• Provided material
+ + +
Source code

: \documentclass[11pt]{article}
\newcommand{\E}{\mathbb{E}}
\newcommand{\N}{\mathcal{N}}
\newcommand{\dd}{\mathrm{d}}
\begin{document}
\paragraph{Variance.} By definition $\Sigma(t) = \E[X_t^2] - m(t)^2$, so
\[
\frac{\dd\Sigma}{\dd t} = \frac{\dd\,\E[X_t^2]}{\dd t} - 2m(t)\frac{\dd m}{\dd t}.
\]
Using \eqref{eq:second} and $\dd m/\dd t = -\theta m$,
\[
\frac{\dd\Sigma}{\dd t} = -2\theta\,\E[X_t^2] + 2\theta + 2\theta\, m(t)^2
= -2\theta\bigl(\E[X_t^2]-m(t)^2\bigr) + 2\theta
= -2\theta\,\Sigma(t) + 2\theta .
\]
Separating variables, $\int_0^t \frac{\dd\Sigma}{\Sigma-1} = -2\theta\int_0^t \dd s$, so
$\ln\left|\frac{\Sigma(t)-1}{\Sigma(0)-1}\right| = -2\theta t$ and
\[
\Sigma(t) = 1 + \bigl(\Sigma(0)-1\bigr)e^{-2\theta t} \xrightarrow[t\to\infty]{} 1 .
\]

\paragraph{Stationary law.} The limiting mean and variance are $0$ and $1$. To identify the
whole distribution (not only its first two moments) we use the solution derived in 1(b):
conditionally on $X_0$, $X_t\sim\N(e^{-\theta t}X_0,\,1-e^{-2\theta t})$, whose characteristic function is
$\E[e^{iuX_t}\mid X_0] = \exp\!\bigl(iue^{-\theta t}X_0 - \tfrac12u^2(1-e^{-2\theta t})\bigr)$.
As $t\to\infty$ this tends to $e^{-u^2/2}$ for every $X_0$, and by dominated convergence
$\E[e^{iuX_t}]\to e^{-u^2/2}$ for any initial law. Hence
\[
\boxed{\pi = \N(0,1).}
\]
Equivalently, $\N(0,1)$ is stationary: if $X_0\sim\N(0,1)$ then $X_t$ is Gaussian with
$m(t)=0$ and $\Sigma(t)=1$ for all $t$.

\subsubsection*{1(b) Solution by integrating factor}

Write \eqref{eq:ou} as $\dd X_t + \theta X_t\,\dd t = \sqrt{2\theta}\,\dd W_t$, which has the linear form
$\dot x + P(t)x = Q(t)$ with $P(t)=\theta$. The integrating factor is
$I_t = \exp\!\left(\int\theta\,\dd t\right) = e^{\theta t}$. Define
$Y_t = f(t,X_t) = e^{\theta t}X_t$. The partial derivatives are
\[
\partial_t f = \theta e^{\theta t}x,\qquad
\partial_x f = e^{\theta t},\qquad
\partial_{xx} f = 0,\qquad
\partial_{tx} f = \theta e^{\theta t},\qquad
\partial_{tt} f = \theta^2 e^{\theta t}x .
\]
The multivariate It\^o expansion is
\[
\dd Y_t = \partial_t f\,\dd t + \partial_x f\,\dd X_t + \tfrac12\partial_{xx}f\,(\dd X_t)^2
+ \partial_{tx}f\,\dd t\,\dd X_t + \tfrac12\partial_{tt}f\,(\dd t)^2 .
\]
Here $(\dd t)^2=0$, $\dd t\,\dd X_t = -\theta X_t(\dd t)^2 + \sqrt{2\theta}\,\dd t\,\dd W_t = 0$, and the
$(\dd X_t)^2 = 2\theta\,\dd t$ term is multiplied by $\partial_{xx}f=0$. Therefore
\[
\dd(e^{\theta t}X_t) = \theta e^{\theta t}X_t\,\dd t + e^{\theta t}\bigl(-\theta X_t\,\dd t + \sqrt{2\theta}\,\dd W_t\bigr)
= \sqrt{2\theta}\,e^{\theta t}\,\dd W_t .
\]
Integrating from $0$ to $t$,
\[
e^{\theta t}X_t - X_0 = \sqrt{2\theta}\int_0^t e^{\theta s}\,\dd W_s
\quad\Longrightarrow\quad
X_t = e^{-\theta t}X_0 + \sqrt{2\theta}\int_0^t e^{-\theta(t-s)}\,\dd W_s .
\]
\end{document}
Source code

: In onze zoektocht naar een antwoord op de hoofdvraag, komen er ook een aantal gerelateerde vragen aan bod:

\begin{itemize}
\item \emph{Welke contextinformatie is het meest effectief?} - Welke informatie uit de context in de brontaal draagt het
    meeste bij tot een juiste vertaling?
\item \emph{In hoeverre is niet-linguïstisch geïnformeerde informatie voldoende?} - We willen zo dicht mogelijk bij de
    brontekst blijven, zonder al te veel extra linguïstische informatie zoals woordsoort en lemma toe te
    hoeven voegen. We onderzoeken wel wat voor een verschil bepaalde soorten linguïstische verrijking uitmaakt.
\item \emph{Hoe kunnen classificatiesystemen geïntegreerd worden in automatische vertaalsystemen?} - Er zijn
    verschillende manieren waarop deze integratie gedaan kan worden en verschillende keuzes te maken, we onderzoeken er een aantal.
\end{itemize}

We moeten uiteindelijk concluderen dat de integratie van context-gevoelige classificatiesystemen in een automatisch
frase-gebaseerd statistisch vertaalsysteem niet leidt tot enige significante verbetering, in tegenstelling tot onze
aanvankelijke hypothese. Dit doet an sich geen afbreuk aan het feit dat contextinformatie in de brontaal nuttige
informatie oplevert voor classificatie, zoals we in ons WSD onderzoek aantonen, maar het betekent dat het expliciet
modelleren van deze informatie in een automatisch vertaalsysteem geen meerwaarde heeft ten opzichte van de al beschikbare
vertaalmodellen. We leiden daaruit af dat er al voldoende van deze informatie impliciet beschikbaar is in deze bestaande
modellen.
+ + +
• What you will do
Return only the lines between the one holding "Solution by integrating" and the one holding "kunnen classificatiesystemen geïntegreerd", inclusive, exactly as they appear above.

• Written answer
\subsubsection*{1(b) Solution by integrating factor}

Write \eqref{eq:ou} as $\dd X_t + \theta X_t\,\dd t = \sqrt{2\theta}\,\dd W_t$, which has the linear form
$\dot x + P(t)x = Q(t)$ with $P(t)=\theta$. The integrating factor is
$I_t = \exp\!\left(\int\theta\,\dd t\right) = e^{\theta t}$. Define
$Y_t = f(t,X_t) = e^{\theta t}X_t$. The partial derivatives are
\[
\partial_t f = \theta e^{\theta t}x,\qquad
\partial_x f = e^{\theta t},\qquad
\partial_{xx} f = 0,\qquad
\partial_{tx} f = \theta e^{\theta t},\qquad
\partial_{tt} f = \theta^2 e^{\theta t}x .
\]
The multivariate It\^o expansion is
\[
\dd Y_t = \partial_t f\,\dd t + \partial_x f\,\dd X_t + \tfrac12\partial_{xx}f\,(\dd X_t)^2
+ \partial_{tx}f\,\dd t\,\dd X_t + \tfrac12\partial_{tt}f\,(\dd t)^2 .
\]
Here $(\dd t)^2=0$, $\dd t\,\dd X_t = -\theta X_t(\dd t)^2 + \sqrt{2\theta}\,\dd t\,\dd W_t = 0$, and the
$(\dd X_t)^2 = 2\theta\,\dd t$ term is multiplied by $\partial_{xx}f=0$. Therefore
\[
\dd(e^{\theta t}X_t) = \theta e^{\theta t}X_t\,\dd t + e^{\theta t}\bigl(-\theta X_t\,\dd t + \sqrt{2\theta}\,\dd W_t\bigr)
= \sqrt{2\theta}\,e^{\theta t}\,\dd W_t .
\]
Integrating from $0$ to $t$,
\[
e^{\theta t}X_t - X_0 = \sqrt{2\theta}\int_0^t e^{\theta s}\,\dd W_s
\quad\Longrightarrow\quad
X_t = e^{-\theta t}X_0 + \sqrt{2\theta}\int_0^t e^{-\theta(t-s)}\,\dd W_s .
\]
\end{document}
Source code

: In onze zoektocht naar een antwoord op de hoofdvraag, komen er ook een aantal gerelateerde vragen aan bod:

\begin{itemize}
\item \emph{Welke contextinformatie is het meest effectief?} - Welke informatie uit de context in de brontaal draagt het
    meeste bij tot een juiste vertaling?
\item \emph{In hoeverre is niet-linguïstisch geïnformeerde informatie voldoende?} - We willen zo dicht mogelijk bij de
    brontekst blijven, zonder al te veel extra linguïstische informatie zoals woordsoort en lemma toe te
    hoeven voegen. We onderzoeken wel wat voor een verschil bepaalde soorten linguïstische verrijking uitmaakt.
\item \emph{Hoe kunnen classificatiesystemen geïntegreerd worden in automatische vertaalsystemen?} - Er zijn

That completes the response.